Collected data
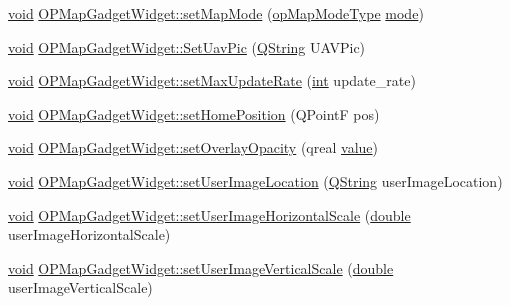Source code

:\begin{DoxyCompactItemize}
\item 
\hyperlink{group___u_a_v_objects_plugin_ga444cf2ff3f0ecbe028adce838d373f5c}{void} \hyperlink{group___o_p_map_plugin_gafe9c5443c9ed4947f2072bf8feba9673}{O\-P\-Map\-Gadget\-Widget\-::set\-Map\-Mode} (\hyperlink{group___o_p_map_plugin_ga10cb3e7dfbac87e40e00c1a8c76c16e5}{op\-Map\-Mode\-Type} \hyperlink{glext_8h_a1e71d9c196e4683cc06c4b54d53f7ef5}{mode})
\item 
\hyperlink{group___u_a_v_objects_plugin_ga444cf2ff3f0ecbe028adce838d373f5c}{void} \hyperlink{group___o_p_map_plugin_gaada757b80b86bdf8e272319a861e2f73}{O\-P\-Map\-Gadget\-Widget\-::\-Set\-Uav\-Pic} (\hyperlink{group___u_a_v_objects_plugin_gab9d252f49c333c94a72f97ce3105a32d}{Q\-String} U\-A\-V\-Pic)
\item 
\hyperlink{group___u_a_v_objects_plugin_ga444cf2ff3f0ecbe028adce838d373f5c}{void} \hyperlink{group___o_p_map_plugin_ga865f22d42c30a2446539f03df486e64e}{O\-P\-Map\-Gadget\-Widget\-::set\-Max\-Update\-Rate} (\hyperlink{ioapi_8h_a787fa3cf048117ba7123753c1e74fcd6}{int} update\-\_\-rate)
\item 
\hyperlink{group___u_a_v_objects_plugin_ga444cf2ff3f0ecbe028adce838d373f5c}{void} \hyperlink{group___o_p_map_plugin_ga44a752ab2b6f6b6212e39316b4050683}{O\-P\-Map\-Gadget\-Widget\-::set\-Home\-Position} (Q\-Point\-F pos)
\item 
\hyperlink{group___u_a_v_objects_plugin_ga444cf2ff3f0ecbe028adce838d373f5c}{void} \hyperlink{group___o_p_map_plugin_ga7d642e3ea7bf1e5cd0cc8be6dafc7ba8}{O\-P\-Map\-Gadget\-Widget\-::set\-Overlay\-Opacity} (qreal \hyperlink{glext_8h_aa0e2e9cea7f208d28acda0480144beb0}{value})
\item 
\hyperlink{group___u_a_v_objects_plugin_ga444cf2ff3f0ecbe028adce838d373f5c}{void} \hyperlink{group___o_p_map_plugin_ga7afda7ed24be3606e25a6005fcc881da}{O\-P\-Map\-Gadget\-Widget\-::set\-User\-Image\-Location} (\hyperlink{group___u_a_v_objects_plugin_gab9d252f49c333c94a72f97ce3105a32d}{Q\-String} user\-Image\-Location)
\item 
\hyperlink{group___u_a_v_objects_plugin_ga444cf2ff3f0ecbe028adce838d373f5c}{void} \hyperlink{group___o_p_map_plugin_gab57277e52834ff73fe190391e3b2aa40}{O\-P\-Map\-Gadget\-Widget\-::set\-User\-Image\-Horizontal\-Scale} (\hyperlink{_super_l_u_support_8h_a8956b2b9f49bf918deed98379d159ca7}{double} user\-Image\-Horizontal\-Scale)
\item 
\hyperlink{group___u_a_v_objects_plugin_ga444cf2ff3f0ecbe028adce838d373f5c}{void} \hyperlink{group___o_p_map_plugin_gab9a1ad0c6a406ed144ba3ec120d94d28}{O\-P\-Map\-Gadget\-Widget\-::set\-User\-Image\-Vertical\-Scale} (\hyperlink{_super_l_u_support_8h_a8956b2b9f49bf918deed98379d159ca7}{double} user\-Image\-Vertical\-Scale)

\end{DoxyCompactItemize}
==
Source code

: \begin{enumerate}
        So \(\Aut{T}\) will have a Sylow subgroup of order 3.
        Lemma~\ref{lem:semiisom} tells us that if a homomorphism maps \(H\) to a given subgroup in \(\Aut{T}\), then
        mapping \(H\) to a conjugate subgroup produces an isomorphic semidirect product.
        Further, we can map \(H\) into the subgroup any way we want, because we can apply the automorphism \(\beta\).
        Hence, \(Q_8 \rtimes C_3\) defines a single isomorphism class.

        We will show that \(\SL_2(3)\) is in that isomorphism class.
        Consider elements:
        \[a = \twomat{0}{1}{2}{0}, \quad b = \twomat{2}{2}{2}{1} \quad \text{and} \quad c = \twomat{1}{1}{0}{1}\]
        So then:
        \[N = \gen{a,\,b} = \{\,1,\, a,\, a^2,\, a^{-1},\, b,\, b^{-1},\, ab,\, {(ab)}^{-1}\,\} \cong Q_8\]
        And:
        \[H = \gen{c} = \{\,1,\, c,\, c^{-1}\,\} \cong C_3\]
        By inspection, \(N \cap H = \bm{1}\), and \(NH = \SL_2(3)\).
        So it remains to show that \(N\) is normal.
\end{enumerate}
==
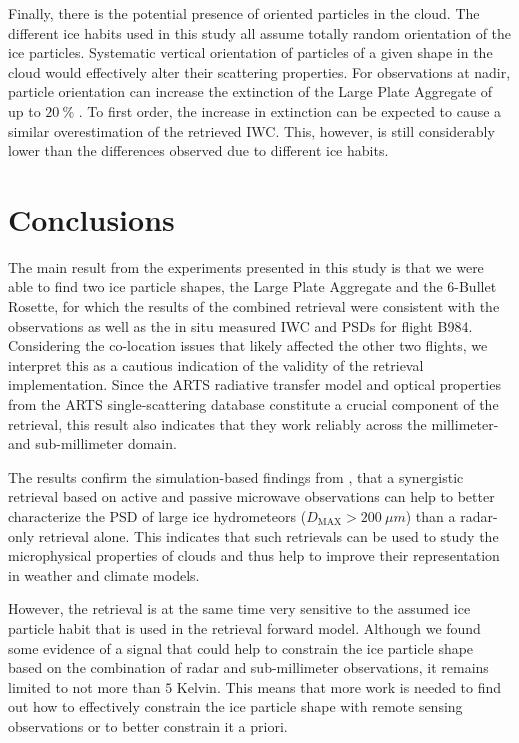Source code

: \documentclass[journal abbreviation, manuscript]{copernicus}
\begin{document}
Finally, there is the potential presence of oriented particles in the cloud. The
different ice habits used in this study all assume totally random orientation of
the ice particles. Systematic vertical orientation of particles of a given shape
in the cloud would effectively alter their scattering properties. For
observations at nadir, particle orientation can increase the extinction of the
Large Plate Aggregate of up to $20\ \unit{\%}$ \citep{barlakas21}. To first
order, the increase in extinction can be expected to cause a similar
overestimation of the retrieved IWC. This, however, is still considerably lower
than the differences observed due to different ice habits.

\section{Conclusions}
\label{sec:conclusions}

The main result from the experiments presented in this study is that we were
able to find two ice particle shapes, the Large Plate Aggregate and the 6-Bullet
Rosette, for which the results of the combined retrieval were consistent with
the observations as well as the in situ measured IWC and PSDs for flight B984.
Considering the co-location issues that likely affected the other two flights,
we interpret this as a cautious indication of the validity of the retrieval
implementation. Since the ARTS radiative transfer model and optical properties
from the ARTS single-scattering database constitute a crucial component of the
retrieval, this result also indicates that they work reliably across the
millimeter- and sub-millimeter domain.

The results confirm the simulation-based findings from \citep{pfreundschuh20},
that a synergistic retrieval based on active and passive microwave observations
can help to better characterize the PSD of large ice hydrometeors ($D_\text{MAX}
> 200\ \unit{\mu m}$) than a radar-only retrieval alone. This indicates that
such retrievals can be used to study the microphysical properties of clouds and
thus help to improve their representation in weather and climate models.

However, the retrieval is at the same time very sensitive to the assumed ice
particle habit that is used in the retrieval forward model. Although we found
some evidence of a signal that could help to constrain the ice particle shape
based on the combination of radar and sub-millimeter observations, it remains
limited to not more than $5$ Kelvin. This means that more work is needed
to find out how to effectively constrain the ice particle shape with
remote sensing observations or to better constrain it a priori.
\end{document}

### TASK BRIEF
Take every line from the data above that holds "study" and copy it out.

### EXERCISE SOLUTION
different ice habits used in this study all assume totally random orientation of
The main result from the experiments presented in this study is that we were
such retrievals can be used to study the microphysical properties of clouds and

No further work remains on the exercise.